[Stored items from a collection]

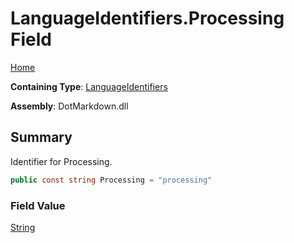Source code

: # LanguageIdentifiers\.Processing Field

[Home](../../../README.md)

**Containing Type**: [LanguageIdentifiers](../README.md)

**Assembly**: DotMarkdown\.dll

## Summary

Identifier for Processing\.

```csharp
public const string Processing = "processing"
```

### Field Value

[String](https://docs.microsoft.com/en-us/dotnet/api/system.string)

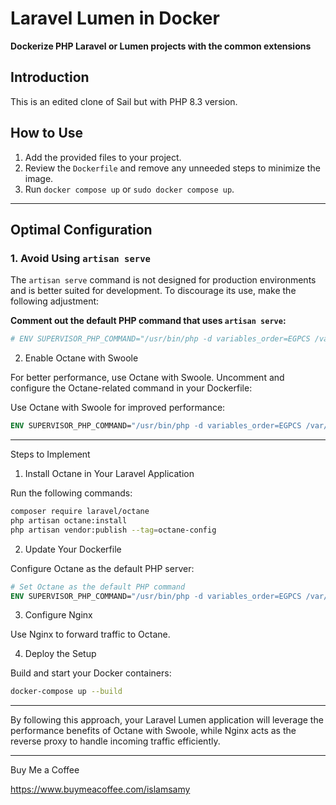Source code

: # Laravel Lumen in Docker  

**Dockerize PHP Laravel or Lumen projects with the common extensions**  

## Introduction  
This is an edited clone of Sail but with PHP 8.3 version.  

## How to Use  
1. Add the provided files to your project.  
2. Review the `Dockerfile` and remove any unneeded steps to minimize the image.  
3. Run `docker compose up` or `sudo docker compose up`.  

---

## Optimal Configuration  

### 1. Avoid Using `artisan serve`  
The `artisan serve` command is not designed for production environments and is better suited for development. To discourage its use, make the following adjustment:  

**Comment out the default PHP command that uses `artisan serve`:**  
```dockerfile
# ENV SUPERVISOR_PHP_COMMAND="/usr/bin/php -d variables_order=EGPCS /var/www/html/artisan serve --host=0.0.0.0 --port=80"
```
2. Enable Octane with Swoole

For better performance, use Octane with Swoole. Uncomment and configure the Octane-related command in your Dockerfile:

Use Octane with Swoole for improved performance:

```dockerfile
ENV SUPERVISOR_PHP_COMMAND="/usr/bin/php -d variables_order=EGPCS /var/www/html/artisan octane:start --server=swoole --host=0.0.0.0 --port=80"
```

---

Steps to Implement

1. Install Octane in Your Laravel Application

Run the following commands:

```bash
composer require laravel/octane  
php artisan octane:install  
php artisan vendor:publish --tag=octane-config
```

2. Update Your Dockerfile

Configure Octane as the default PHP server:

```dockerfile
# Set Octane as the default PHP command
ENV SUPERVISOR_PHP_COMMAND="/usr/bin/php -d variables_order=EGPCS /var/www/html/artisan octane:start --server=swoole --host=0.0.0.0 --port=80"
```

3. Configure Nginx

Use Nginx to forward traffic to Octane.

4. Deploy the Setup

Build and start your Docker containers:

```bash
docker-compose up --build
```

---

By following this approach, your Laravel Lumen application will leverage the performance benefits of Octane with Swoole, while Nginx acts as the reverse proxy to handle incoming traffic efficiently.


---

Buy Me a Coffee

https://www.buymeacoffee.com/islamsamy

§ Task objective
Within the records, filter for lines that contain the word "Lumen" and show each one.

§ Response
: # Laravel Lumen in Docker  
**Dockerize PHP Laravel or Lumen projects with the common extensions**  
By following this approach, your Laravel Lumen application will leverage the performance benefits of Octane with Swoole, while Nginx acts as the reverse proxy to handle incoming traffic efficiently.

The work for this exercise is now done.